Бреслау, четверг 15 марта 1945 года, половина седьмого вечера

Доктору Лазариусу было более семидесяти лет, из которых десять проработал в качестве контрактного врача в Камеруне, а почти сорок — как секционный[12] медик в Институте Судебной Медицины на Ауэнштрассе. Все эти годы довольно часто видывал на своем столе трупы изнасилованных женщин. Однако так чудовищного изнасилования еще не видел. Сегодня днем после осмотра неоднократно изнасилованной жертвы сошлись в его сознании худшие африканские и местные воспоминания.

Женщина, лежащая на его столе, разорвана была почти пополам. Это был акцент местный, гестаповский. Акцентом африканским были в то же время параллельные раны, которые он видел в Камеруне у жертв членов секты «людей-леопардов». Раны покрывали весь бок жертвы.

Лазариус поправил резиновый фартук и сунул во влагалище мертвой металлический рефлектор.

Затем подкрутил небольшой винт, который облегчал ему исследование. Он наклонился над жертвой. Внутри ее тела что-то часто замигало. Плоскогубцами вынул кусочек зеленого стекла. Покрутил еще раз винтом, чтобы позволить себе более точное исследование.

— Гавличек! — крикнул он своему помощнику. — Давай тут побольше смотровое окошко! И разрежь ее тщательно, до самого подбрюшья, понимаешь?

— Сделаю, господин доктор, — пробормотал старый помощник и приковылял с подобным треугольником, но побольше. Потом потянул ножом по коже — к лобковому бугорку.

Лазариус наклонил испещренную коричневыми пятнами лысину над женщиной, а в свои отмеченные бельмом реактивов руки окунул туда, где — как бы это написал поэт — уже не выйдет ни один пророк. Под металлом щипцов почувствовал какой-то твердый предмет. Сердце у него забилось сильно. Поднял смотровое окошко и сунул щипцы глубже.

Скользили по какому-то гладкому предмету. Через некоторое время слегка заскрежетали и на чем-то сжались. Высунул их и посмотрел на предмет, который захватил. Доктор Зигфрид Лазариус видел уже многое в Камеруне и в Бреслау. Ничего подобного, однако, не видел. Во влагалище женщины оказалось окровавленное горлышко бутылки с фарфоровой крышкой. Ее рваные края были покрыты мелкими сгустками.

Лазариус встал и принял решение, которое было для знающего его много лет раскройщика Гавличека чем-то курьезным, чем-то, чего никогда еще — как далеко простиралась память Гавличека, не было в Институте Судебной Медицины. Еще никогда, ибо доктор Лазариус не оставил вскрытия до следующего дня.
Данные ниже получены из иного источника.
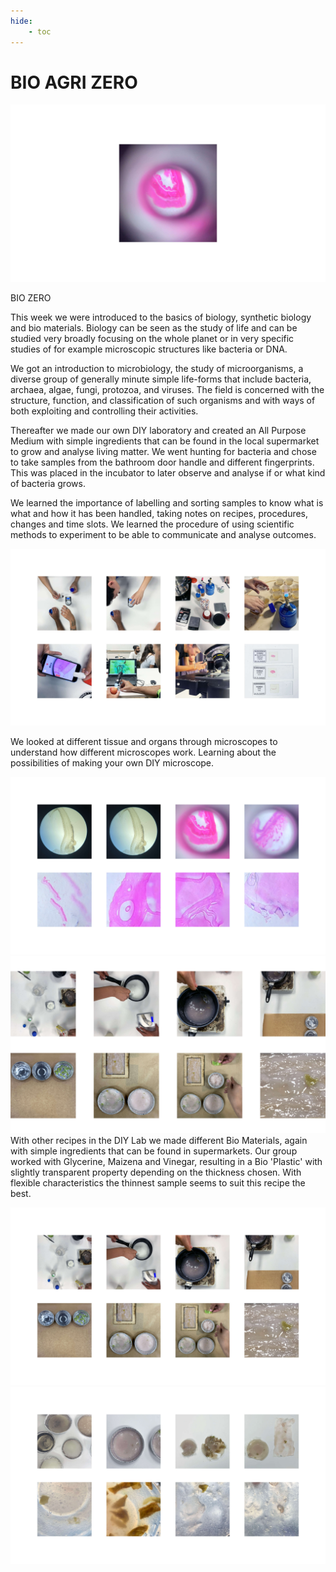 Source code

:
 ```yaml
---
hide:
    - toc
---
```


# **BIO AGRI ZERO**

![](../images/BioAgriZero/bazintro.jpg)

BIO ZERO

This week we were introduced to the basics of biology, synthetic biology and bio materials. Biology can be seen as the study of life and can be studied very broadly focusing on the whole planet or in very specific studies of for example microscopic structures like bacteria or DNA. 

We got an introduction to microbiology, the study of microorganisms, a diverse group of generally minute simple life-forms that include bacteria, archaea, algae, fungi, protozoa, and viruses. The field is concerned with the structure, function, and classification of such organisms and with ways of both exploiting and controlling their activities. 

Thereafter we made our own DIY laboratory and created an All Purpose Medium with simple ingredients that can be found in the local supermarket to grow and analyse living matter. We went hunting for bacteria and chose to take samples from the bathroom door handle and different fingerprints. This was placed in the incubator to later observe and analyse if or what kind of bacteria grows.

We learned the importance of labelling and sorting samples to know what is what and how it has been handled, taking notes on recipes, procedures, changes and time slots. We learned the procedure of using scientific methods to experiment to be able to communicate and analyse outcomes.

![](../images/BioAgriZero/bazgrowingbacteria.jpg)

We looked at different tissue and organs through microscopes to understand how different microscopes work. Learning about the possibilities of making your own DIY microscope. 

![](../images/BioAgriZero/bazmicroscope.jpg)
![](../images/BioAgriZero/BAZ.jpg)
With other recipes in the DIY Lab we made different Bio Materials, again with simple ingredients that can be found in supermarkets. Our group worked with Glycerine, Maizena and Vinegar, resulting in a Bio 'Plastic' with slightly transparent property depending on the thickness chosen. With flexible characteristics the thinnest sample seems to suit this recipe the best. 

![](../images/BioAgriZero/bazbiomaterials.jpg)
![](../images/BioAgriZero/bazbiomat2.jpg)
Доктор, тяжело дыша, сказал:

— Продолжим завтра, Гавличек. Плохо себя почувствовал. Иди домой!

— Да, доктор. До свидания, — буркнул Гавличек и вышел из прозекторской.

Лазариус накинул на труп прорезиненную простыню и тоже покинул свое место работы. Руки вымыл тщательно с марсельским мылом, а потом обеззаразил их спиртом. Закрыл прозекторскую на ключ, который бросил двум дежурным, сидящим у главного входа. Сам он пошел медленно по лестнице в свой кабинет. Сквозь щели в дверях просачивался запах дыма из трубы соседнего крематорий.

Он сидел у огромного стола и тяжело дышал. Через некоторое время в его обесцвеченных пальцах оказалась маленькая карточка с номером телефона.

Лазариус набрал номер и, услышав мужской голос, сказал:

— Случилось, штурмбанфюрер. Снова произошло то, о чем вы говорили.

— Прошу молчать, доктор. Пожалуйста, не забывайте о своей дочери.